Islam onverenigbaar met het Evangelie
Wie stelt dat iemand christen kan worden en tegelijk naar de moskee kan blijven gaan, suggereert dat je tegelijkertijd kunt belijden dat Jezus Heer is én kunt belijden dat Hij dat niet is, schrijft ds. Cees Rentier.
Kun je Jezus erkennen als Heer en tegelijkertijd als moslim de traditionele banden met moskee en Koran blijven behouden? Ja, zei Jaap Hansum blijkens het verslag in deze krant (15 mei) op een symposium in Ede. God is groter dan de kerk of het christendom. Mijns inziens is de boodschap van Pinksteren dat we ieder bij wie Gods Geest de grenzen die moskee en Koran hun stellen doorbreekt, met blijdschap welkom moeten heten in de kerk.Waar deze discussie niet over gaat, is het verschil tussen Allah en God. Volgens Ben Kok (RD van 18 mei) draagt Hansum een godslasterlijke visie uit, omdat hij de ware God met de maangod of oorlogsgod Allah verwart. Dit is klinkklare onzin! Allah was ten tijde van Mohammed niet een maangod of oorlogsgod. Allah is altijd het algemene woord voor God geweest dat iedereen gebruikte en dat verwant is aan het Hebreeuwse ”elohim”, het algemene woord voor God dat we in het Oude Testament tegenkomen. Elke Arabische Bijbel gebruikt het woord Allah voor God; een ander woord voor God bestaat er niet in het Arabisch.

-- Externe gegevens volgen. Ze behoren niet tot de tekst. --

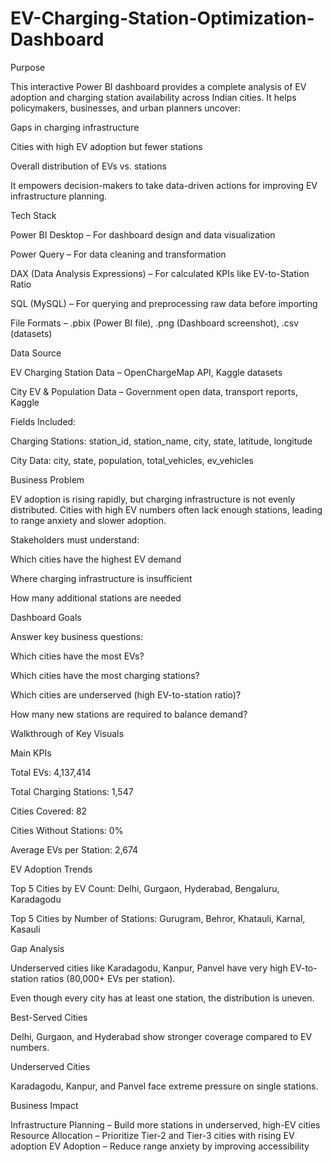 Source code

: # EV-Charging-Station-Optimization-Dashboard
Purpose

This interactive Power BI dashboard provides a complete analysis of EV adoption and charging station availability across Indian cities.
It helps policymakers, businesses, and urban planners uncover:

Gaps in charging infrastructure

Cities with high EV adoption but fewer stations

Overall distribution of EVs vs. stations

It empowers decision-makers to take data-driven actions for improving EV infrastructure planning.

Tech Stack

Power BI Desktop – For dashboard design and data visualization

Power Query – For data cleaning and transformation

DAX (Data Analysis Expressions) – For calculated KPIs like EV-to-Station Ratio

SQL (MySQL) – For querying and preprocessing raw data before importing

File Formats – .pbix (Power BI file), .png (Dashboard screenshot), .csv (datasets)

Data Source

EV Charging Station Data – OpenChargeMap API, Kaggle datasets

City EV & Population Data – Government open data, transport reports, Kaggle

Fields Included:

Charging Stations: station_id, station_name, city, state, latitude, longitude

City Data: city, state, population, total_vehicles, ev_vehicles

Business Problem

EV adoption is rising rapidly, but charging infrastructure is not evenly distributed.
Cities with high EV numbers often lack enough stations, leading to range anxiety and slower adoption.

Stakeholders must understand:

Which cities have the highest EV demand

Where charging infrastructure is insufficient

How many additional stations are needed

Dashboard Goals

Answer key business questions:

Which cities have the most EVs?

Which cities have the most charging stations?

Which cities are underserved (high EV-to-station ratio)?

How many new stations are required to balance demand?

Walkthrough of Key Visuals

Main KPIs

Total EVs: 4,137,414

Total Charging Stations: 1,547

Cities Covered: 82

Cities Without Stations: 0%

Average EVs per Station: 2,674

EV Adoption Trends

Top 5 Cities by EV Count: Delhi, Gurgaon, Hyderabad, Bengaluru, Karadagodu

Top 5 Cities by Number of Stations: Gurugram, Behror, Khatauli, Karnal, Kasauli

Gap Analysis

Underserved cities like Karadagodu, Kanpur, Panvel have very high EV-to-station ratios (80,000+ EVs per station).

Even though every city has at least one station, the distribution is uneven.

Best-Served Cities

Delhi, Gurgaon, and Hyderabad show stronger coverage compared to EV numbers.

Underserved Cities

Karadagodu, Kanpur, and Panvel face extreme pressure on single stations.

Business Impact

Infrastructure Planning – Build more stations in underserved, high-EV cities
Resource Allocation – Prioritize Tier-2 and Tier-3 cities with rising EV adoption
EV Adoption – Reduce range anxiety by improving accessibility
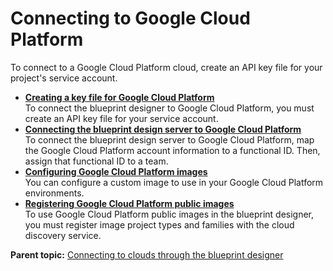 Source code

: # Connecting to Google Cloud Platform

To connect to a Google Cloud Platform cloud, create an API key file for your project's service account.

-   **[Creating a key file for Google Cloud Platform](../../com.ibm.edt.doc/topics/cloud_connect_google_cloud_keyfile.md)**  
To connect the blueprint designer to Google Cloud Platform, you must create an API key file for your service account.
-   **[Connecting the blueprint design server to Google Cloud Platform](../../com.ibm.edt.doc/topics/cloud_connect_google_cloud_server.md)**  
To connect the blueprint design server to Google Cloud Platform, map the Google Cloud Platform account information to a functional ID. Then, assign that functional ID to a team.
-   **[Configuring Google Cloud Platform images](../../com.ibm.edt.doc/topics/cloud_connect_google_cloud_images.md)**  
You can configure a custom image to use in your Google Cloud Platform environments.
-   **[Registering Google Cloud Platform public images](../../com.ibm.edt.doc/topics/cloud_connect_google_cloud_cds.md)**  
To use Google Cloud Platform public images in the blueprint designer, you must register image project types and families with the cloud discovery service.

**Parent topic:** [Connecting to clouds through the blueprint designer](../../com.ibm.edt.doc/topics/security_cloud_connection.md)

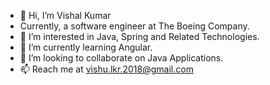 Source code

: - 👋 Hi, I’m Vishal Kumar
- Currently, a software engineer at The Boeing Company.
- 👀 I’m interested in Java, Spring and Related Technologies.
- 🌱 I’m currently learning Angular.
- 💞️ I’m looking to collaborate on Java Applications.
- 📫 Reach me at vishu.lkr.2018@gmail.com

<!---
vishal-prima/vishal-prima is a ✨ special ✨ repository because its `README.md` (this file) appears on your GitHub profile.
You can click the Preview link to take a look at your changes.
--->
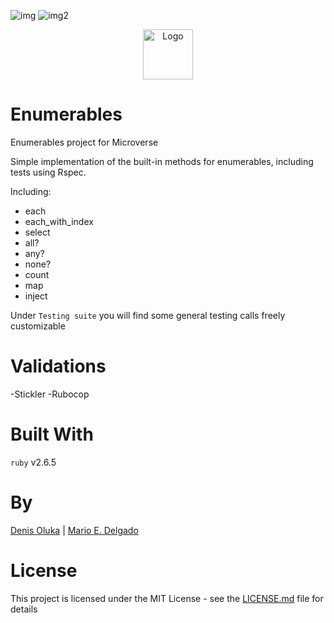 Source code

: ![img](https://img.shields.io/github/issues/MarioDena/Responsive-Design)
![img2](https://img.shields.io/github/license/MarioDena/Responsive-Design)


<p align="center">
  <a href="https://github.com/MarioDena">
    <img src="https://mariodena.github.io/blog/assets/img/sample/Logo.jpg" alt="Logo" width="80" height="80">
  </a>

# Enumerables
Enumerables project for Microverse

Simple implementation of the built-in methods for enumerables, including tests using Rspec.

Including:

* each
* each_with_index
* select
* all?
* any?
* none?
* count
* map
* inject

Under `Testing suite` you will find some general testing calls freely customizable

# Validations

-Stickler
-Rubocop

# Built With

`ruby` v2.6.5


# By

[Denis Oluka](https://github.com/OlukaDenis) | [Mario E. Delgado](https://github.com/MarioDena)

# License

This project is licensed under the MIT License - see the [LICENSE.md](LICENSE.md) file for details
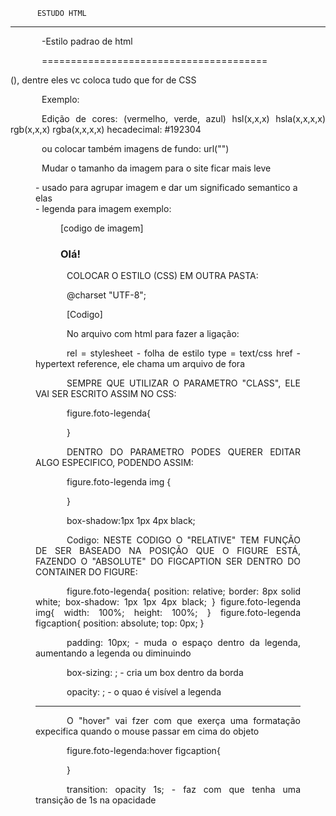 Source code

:          ESTUDO HTML
-------------------------------------
-Estilo padrao de html

=======================================
<DOCTYPE html>
<html lang = "pt-br">
    <head>
        <meta charset = "UTF-8">
        <meta name="viewport" content="width-device-width; initial-scale=1.0">
    </head>
<body>



</body>
</html>
()<style> : usada por conta do css para alterar o visual do site(posto entre o head) 
()font-family : altera do tipo do texto ou fonte
()font-size : altera o tamanho do texto
()color : altera a cor do texto
()text-shadow (deslocamento lateral) [tamanho em pixel] (deslocamento vertical)[tamanho em pixel] (espalhamento da sombra)[tamanho em pixel] [cor] : coloca uma sombra na escrita
=========================
<div> divisoria para facilitar a edicao no css
<hgroup> agrupa textos
<img src =""> inserir imagem
<header> cabecalho (outra div)

==============
<br> - quebra de linha
&nbsp - espaco sem quebra
<p> texto ou paragrafo
<wbr/> quebra de palavra
&shy; soft hyphen

===================
    SIMBOLOS

&lt; <
&gt; >
&le; <=
&ge; >=

-----------

&pound;
&yen;
&euro;

-------------

&copy;
&reg;
&trade;

---------

&permil; /1000
&sum;
&infin;
&times;
&plusmn;
&oplus;
&radic;
&ne;

------------

&delta; &Delta;
&lambda;
&omega;
&phi;

-----------

&larr;
&rarr; &Rarr;
&uarr;
&darr;
&harr;

----------

&spades;
&clubs;
&hearts;
&diams;


formatações:

<pre> todos os espaços e enters serão considerados
<code> codigo - formata como em fonte de codigo
<sub> subescrito - escreve embaixo
<sup> supreescrito -  como se fosse elevado 
<b> bold - coloca em negrito as palavras
<i> italico - coloca em italico as palavras
<em> enfase - parecido com o italico
<u> underline - sublinha
<del> risca - risca a palavra por cima
<span> usada para formatar pequenos trechos de texto, podendo assim fazer <span style = "text-decoration: underline;"> ou overline, line-through e o none
<span style = "font-weight: normal;"> ou bold, bolder ou colocar um valor entre 100-900
Ter edições em separações de titulos, h1, como por exemplo:
<h2 style = "text-align: center;"> ou left ou right
<p style = "text-align: justify; text indent: 50px;> - coloca o paragrafo direito


Para faazer isso de mandeira global, basta colocar em "head" o <style></style>, dentre eles vc coloca tudo que for de CSS

Exemplo: 
    <style>
            p{
                text-align: justify;
                text-indent: 50px;
            }
        </style>

Edição de cores:
(vermelho, verde, azul)
hsl(x,x,x)
hsla(x,x,x,x)
rgb(x,x,x)
rgba(x,x,x,x)
hecadecimal: #192304

ou colocar também imagens de fundo:
url("")


Mudar o tamanho da imagem para o site ficar mais leve

<figure> - usado para agrupar imagem e dar um significado semantico a elas
<figcaption> - legenda para imagem
exemplo:

<figure>
        [codigo de imagem]
    <figcaption>
        <h3>Olá!</h3>
    </figcaption>
</figure>


COLOCAR O ESTILO (CSS) EM OUTRA PASTA: 

@charset "UTF-8";

[Codigo]

No arquivo com html para fazer a ligação:

rel = stylesheet - folha de estilo
type = text/css
href - hypertext reference, ele chama um arquivo de fora

<link rel="stylesheet" type="text/css" href="_css/estilo.css">


SEMPRE QUE UTILIZAR O PARAMETRO "CLASS", ELE VAI SER ESCRITO ASSIM NO CSS:

figure.foto-legenda{

}

DENTRO DO PARAMETRO PODES QUERER EDITAR ALGO ESPECIFICO, PODENDO ASSIM: 

figure.foto-legenda img {

}

box-shadow:1px 1px 4px black;


Codigo:
NESTE CODIGO O "RELATIVE" TEM FUNÇÃO DE SER BASEADO NA POSIÇÃO QUE O FIGURE ESTÁ, FAZENDO O "ABSOLUTE" DO FIGCAPTION SER DENTRO DO CONTAINER DO FIGURE:


figure.foto-legenda{
    position: relative;
    border: 8px solid white;
    box-shadow: 1px 1px 4px black;
}
figure.foto-legenda img{
    width: 100%;
    height: 100%;
}
figure.foto-legenda figcaption{
    position: absolute;
    top: 0px;
}

padding: 10px; - muda o espaço dentro da legenda, aumentando a legenda ou diminuindo

box-sizing: ; - cria um box dentro da borda

opacity: ; - o quao é visível a legenda


----------------------------------
O "hover" vai fzer com que exerça uma formatação expecifica quando o mouse passar em cima do objeto


figure.foto-legenda:hover figcaption{

}

transition: opacity 1s; - faz com que tenha uma transição de 1s na opacidade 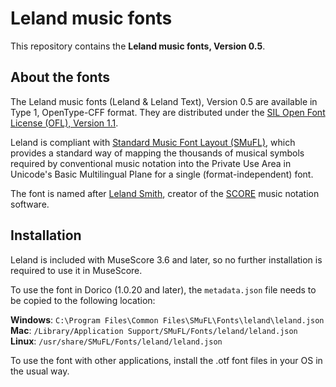 # Leland music fonts

This repository contains the **Leland music fonts, Version 0.5**.

## About the fonts

The Leland music fonts (Leland & Leland Text), Version 0.5 are available in Type 1, OpenType-CFF format. They are distributed under the [SIL Open Font License (OFL), Version 1.1](./LICENSE.txt).

Leland is compliant with [Standard Music Font Layout (SMuFL)](https://w3c.github.io/smufl/gitbook/), which provides a standard way of mapping the thousands of musical symbols required by conventional music notation into the Private Use Area in Unicode's Basic Multilingual Plane for a single (format-independent) font.

The font is named after [Leland Smith](https://en.wikipedia.org/wiki/Leland_Smith), creator of the [SCORE](https://en.wikipedia.org/wiki/SCORE_(software)) music notation software.

## Installation

Leland is included with MuseScore 3.6 and later, so no further installation is required to use it in MuseScore.

To use the font in Dorico (1.0.20 and later), the `metadata.json` file needs to be copied to the following location:

__Windows__: `C:\Program Files\Common Files\SMuFL\Fonts\leland\leland.json`  
__Mac__: `/Library/Application Support/SMuFL/Fonts/leland/leland.json`  
__Linux__: `/usr/share/SMuFL/Fonts/leland/leland.json`

To use the font with other applications, install the .otf font files in your OS in the usual way.
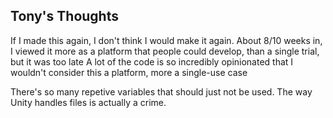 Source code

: ## Tony's Thoughts

If I made this again, I don't think I would make it again.
About 8/10 weeks in, I viewed it more as a platform that people could develop, than a single trial, but it was too late 
A lot of the code is so incredibly opinionated that I wouldn't consider this a platform, more a single-use case

There's so many repetive variables that should just not be used.
The way Unity handles files is actually a crime.
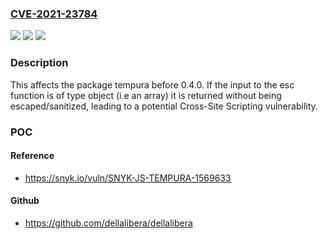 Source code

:### [CVE-2021-23784](https://cve.mitre.org/cgi-bin/cvename.cgi?name=CVE-2021-23784)
![](https://img.shields.io/static/v1?label=Product&message=tempura&color=blue)
![](https://img.shields.io/static/v1?label=Version&message=%3C%200.4.0%20&color=brighgreen)
![](https://img.shields.io/static/v1?label=Vulnerability&message=Cross-site%20Scripting%20(XSS)&color=brighgreen)

### Description

This affects the package tempura before 0.4.0. If the input to the esc function is of type object (i.e an array) it is returned without being escaped/sanitized, leading to a potential Cross-Site Scripting vulnerability.

### POC

#### Reference
- https://snyk.io/vuln/SNYK-JS-TEMPURA-1569633

#### Github
- https://github.com/dellalibera/dellalibera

Waar het in deze discussie wel over gaat, is het verschil in belijdenis en dienst aan God. Het islamitische credo en de islamitische liturgie in de moskee zijn onverenigbaar met het Evangelie. Wie stelt dat iemand christen kan worden en tegelijk naar de moskee kan blijven gaan, suggereert dat je tegelijkertijd kunt belijden dat Jezus Heer is als Zoon van God en Redder der wereld én kunt belijden dat Hij dat niet is. Blijven zeggen dat je moslim bent, betekent immers ten minste dat je instemt met de islamitische geloofsbelijdenis en dus het profeetschap en de boodschap van Mohammed en de goddelijke inspiratie van de Koran. Er staan behartigenswaardige dingen in de Koran en ik kan soms leren van vrome moslims, maar het spoor van Jezus Christus gaat toch wezenlijk een andere kant op dan de weg die Mohammed wijst. Het Nieuwe Testament laat zien dat de navolging van Jezus Christus een radicale breuk betekent met alle andere vormen van godsdienstigheid en mede daarom altijd weer verzet oproept.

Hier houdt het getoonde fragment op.